# Carbon-Steel frame VS. Full carbon Frame- Lemond



## mtigger3 (Feb 19, 2007)

I am looking to upgrade from an aluminum Trek that I have had for 4 years now and came across a good deal on a 2006 Lemond Zurich. I was wondering if anyone could give me some insight on the Carbon/steel frame of the Zurich and if the compound frame is better than a full Carbon frame.

Thanks!:thumbsup:


----------



## biker_boy (Sep 10, 2002)

I just picked one up, and, though I have next to no time on it, I have plenty of experience with full carbon. I came from a Trek 5200 (an old one, a 1993). The Trek was 'dead' feeling. You didn't feel anything from the road, which was both good and bad. It was comfortable, but it seemed too dead for my tastes. 

How the new carbon rides, I have no idea. I'm poor. That being said, I can't wait to get my lemond up and running. It looks killer, and is very comparable in weight to my 5200 frame.


----------



## hclignett (Dec 18, 2006)

Just had my steel/carbon Buenos-Aires replaced for warranty issues, (cracked bottom bracket), and loved it. I owned it for 2 years before it was replaced with an all carbon Triomphe Buenos-Aires. I must say both bikes are like night and day. Were as the 04 steel/carbon was heavy it was a bike you could ride all day with no ill effects. I also own an Al/Carbon mix bike that I don't care to much for, it's harsh, but that could be cause of my age. The all carbon bike is lite 16.2 lbs with pedals, computer and water bottle cage. And makes me want to go fast all the time. As far as a carbon bike goes I think LeMond nailed it with there Min/Max geometry and I highly recommend it.

hclignett


----------



## focused (May 12, 2006)

Well, I came from an all steel frame which was kinda heavy anyway, and upgraded to an '05 Buenos Aires with all Ultegra comps. (which I think really makes it a Zurich?). Wow, this thing is cush...climbs pretty well and decends really smoothly. Yes, you can ride it all day...and it looks pretty cool too!


----------



## cerveloguy (Jul 26, 2005)

I have a steel/carbon BA fitted with dura-ace and Reynolds Ouzo Pro fork. I recently traded bikes on a four hour ride on a Cervelo R3. Now the R3 is one of the best carbon frames out there, but even I was surpised that it felt even smoother than my Lemond. It definately smoothed the bumps a bit better. Not that my Lemond isn't a cushy ride, it's just that the Cervelo R3 is exceptional.

However, it still didn't have that lovely springy feel that you get only with steel.
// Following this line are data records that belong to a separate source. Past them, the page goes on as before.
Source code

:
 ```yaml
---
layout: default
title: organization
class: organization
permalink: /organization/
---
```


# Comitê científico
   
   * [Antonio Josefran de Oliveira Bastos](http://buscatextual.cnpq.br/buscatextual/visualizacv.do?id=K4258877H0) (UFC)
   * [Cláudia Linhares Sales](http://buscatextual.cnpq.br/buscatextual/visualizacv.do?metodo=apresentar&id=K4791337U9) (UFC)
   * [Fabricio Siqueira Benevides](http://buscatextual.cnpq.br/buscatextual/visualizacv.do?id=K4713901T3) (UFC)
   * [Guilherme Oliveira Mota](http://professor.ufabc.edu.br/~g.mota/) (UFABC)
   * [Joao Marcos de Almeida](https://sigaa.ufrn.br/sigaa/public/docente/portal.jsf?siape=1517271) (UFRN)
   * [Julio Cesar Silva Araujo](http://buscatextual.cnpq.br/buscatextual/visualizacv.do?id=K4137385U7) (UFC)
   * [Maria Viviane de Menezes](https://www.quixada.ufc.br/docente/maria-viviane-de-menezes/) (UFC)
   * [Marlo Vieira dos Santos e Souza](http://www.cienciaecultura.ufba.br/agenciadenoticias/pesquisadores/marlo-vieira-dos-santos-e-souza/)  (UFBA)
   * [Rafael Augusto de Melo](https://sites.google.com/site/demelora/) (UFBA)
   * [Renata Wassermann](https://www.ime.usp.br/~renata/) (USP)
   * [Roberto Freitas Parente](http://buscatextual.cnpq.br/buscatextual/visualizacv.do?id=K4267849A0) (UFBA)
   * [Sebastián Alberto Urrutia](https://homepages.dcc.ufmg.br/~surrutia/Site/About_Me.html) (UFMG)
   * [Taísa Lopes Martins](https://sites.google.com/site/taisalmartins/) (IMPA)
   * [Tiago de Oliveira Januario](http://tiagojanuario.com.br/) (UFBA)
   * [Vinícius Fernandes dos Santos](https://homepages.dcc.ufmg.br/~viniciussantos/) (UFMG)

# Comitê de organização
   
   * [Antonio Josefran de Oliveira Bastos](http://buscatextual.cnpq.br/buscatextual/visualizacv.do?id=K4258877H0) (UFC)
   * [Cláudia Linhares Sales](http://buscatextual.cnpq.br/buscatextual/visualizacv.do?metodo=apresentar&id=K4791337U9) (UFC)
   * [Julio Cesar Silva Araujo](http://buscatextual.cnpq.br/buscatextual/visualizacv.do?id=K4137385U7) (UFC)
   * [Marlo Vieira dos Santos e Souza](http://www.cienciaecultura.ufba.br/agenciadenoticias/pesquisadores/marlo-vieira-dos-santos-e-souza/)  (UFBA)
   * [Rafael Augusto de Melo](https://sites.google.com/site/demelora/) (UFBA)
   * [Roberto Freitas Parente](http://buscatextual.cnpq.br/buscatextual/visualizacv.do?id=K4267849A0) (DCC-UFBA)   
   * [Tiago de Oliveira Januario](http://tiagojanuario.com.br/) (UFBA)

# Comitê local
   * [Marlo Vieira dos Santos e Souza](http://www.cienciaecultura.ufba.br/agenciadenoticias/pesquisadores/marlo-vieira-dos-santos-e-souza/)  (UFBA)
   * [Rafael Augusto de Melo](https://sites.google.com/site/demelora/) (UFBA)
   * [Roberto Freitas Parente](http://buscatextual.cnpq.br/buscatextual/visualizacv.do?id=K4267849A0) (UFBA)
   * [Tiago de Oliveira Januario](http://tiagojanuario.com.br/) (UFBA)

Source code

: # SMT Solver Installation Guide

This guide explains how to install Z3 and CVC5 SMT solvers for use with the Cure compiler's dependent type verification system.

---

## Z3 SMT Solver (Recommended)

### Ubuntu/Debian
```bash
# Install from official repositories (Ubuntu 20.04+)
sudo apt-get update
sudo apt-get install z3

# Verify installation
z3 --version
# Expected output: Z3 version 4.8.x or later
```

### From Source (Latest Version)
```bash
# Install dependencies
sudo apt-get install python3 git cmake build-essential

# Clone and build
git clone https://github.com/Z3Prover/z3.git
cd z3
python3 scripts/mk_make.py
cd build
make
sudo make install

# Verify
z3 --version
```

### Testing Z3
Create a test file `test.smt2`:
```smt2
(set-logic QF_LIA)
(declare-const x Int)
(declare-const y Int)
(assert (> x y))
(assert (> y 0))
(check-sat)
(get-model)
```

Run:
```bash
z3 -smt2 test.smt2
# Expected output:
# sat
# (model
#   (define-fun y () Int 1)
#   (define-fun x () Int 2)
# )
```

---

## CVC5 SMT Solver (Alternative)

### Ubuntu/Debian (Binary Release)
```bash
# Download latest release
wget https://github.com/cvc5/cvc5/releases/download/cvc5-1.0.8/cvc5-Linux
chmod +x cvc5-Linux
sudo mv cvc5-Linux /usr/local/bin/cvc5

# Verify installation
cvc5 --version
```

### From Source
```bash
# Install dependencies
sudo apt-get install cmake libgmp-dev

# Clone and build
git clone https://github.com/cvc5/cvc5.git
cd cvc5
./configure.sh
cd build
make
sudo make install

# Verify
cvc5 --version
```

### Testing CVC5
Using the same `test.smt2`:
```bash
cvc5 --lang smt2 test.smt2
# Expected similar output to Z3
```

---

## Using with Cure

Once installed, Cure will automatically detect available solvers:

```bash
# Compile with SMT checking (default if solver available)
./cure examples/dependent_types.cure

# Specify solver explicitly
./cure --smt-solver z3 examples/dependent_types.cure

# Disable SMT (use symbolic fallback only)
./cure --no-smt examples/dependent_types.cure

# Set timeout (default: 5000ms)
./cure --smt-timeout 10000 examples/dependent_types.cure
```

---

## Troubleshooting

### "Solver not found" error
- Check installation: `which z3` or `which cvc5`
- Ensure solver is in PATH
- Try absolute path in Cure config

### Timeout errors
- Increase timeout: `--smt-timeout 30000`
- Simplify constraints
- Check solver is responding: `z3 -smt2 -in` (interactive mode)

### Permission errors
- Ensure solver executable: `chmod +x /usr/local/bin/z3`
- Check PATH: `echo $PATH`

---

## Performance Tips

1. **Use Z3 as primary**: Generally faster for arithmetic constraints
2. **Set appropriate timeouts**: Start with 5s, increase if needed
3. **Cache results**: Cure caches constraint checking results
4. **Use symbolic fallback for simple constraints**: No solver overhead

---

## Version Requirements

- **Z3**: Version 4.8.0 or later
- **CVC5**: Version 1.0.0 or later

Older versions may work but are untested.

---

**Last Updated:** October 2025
That's the main reason I'd keep the Lemond over a full carbon frame.

I've built mine up to 17.3 lbs in a 53 cm frame without going crazy.


----------



## bridgearoo (Aug 14, 2006)

There have been warranty issues with the spine frames in the past. You may compare what reviews there are of the Lemond spine bikes on this site vs. the reviews of the Triomphe frames. I have a 07 Buenos Aires and love it coming from a Ti frame that failed 2 after 2 years.


----------



## cerveloguy (Jul 26, 2005)

AFAIK, weren't the issues mostly with the titanium/carbon models? I've heard of rear der. hangers breaking. Haven't heard may complaints with the steel/carbon frames?


----------



## Insight Homewood (Aug 15, 2013)

cerveloguy said:


> AFAIK, weren't the issues mostly with the titanium/carbon models? I've heard of rear der. hangers breaking. Haven't heard may complaints with the steel/carbon frames?


Materials science 101, steel, titanium and carbon composites all have specific coefficients of expansion. Titanium and carbon composites are closely matched. Steel's expansion and contraction make it problematical when mated to a carbon composite with a glue joint.


----------



## tihsepa (Nov 27, 2008)

Insight Homewood said:


> Materials science 101, steel, titanium and carbon composites all have specific coefficients of expansion. Titanium and carbon composites are closely matched. Steel's expansion and contraction make it problematical when mated to a carbon composite with a glue joint.


You know this thread is 6 1/2 years old right?


----------



## Trek2.3 (Sep 13, 2009)

tihsepa said:


> You know this thread is 6 1/2 years old right?


Not any more it isn't. Besides, the posts are all on point so who cares?


----------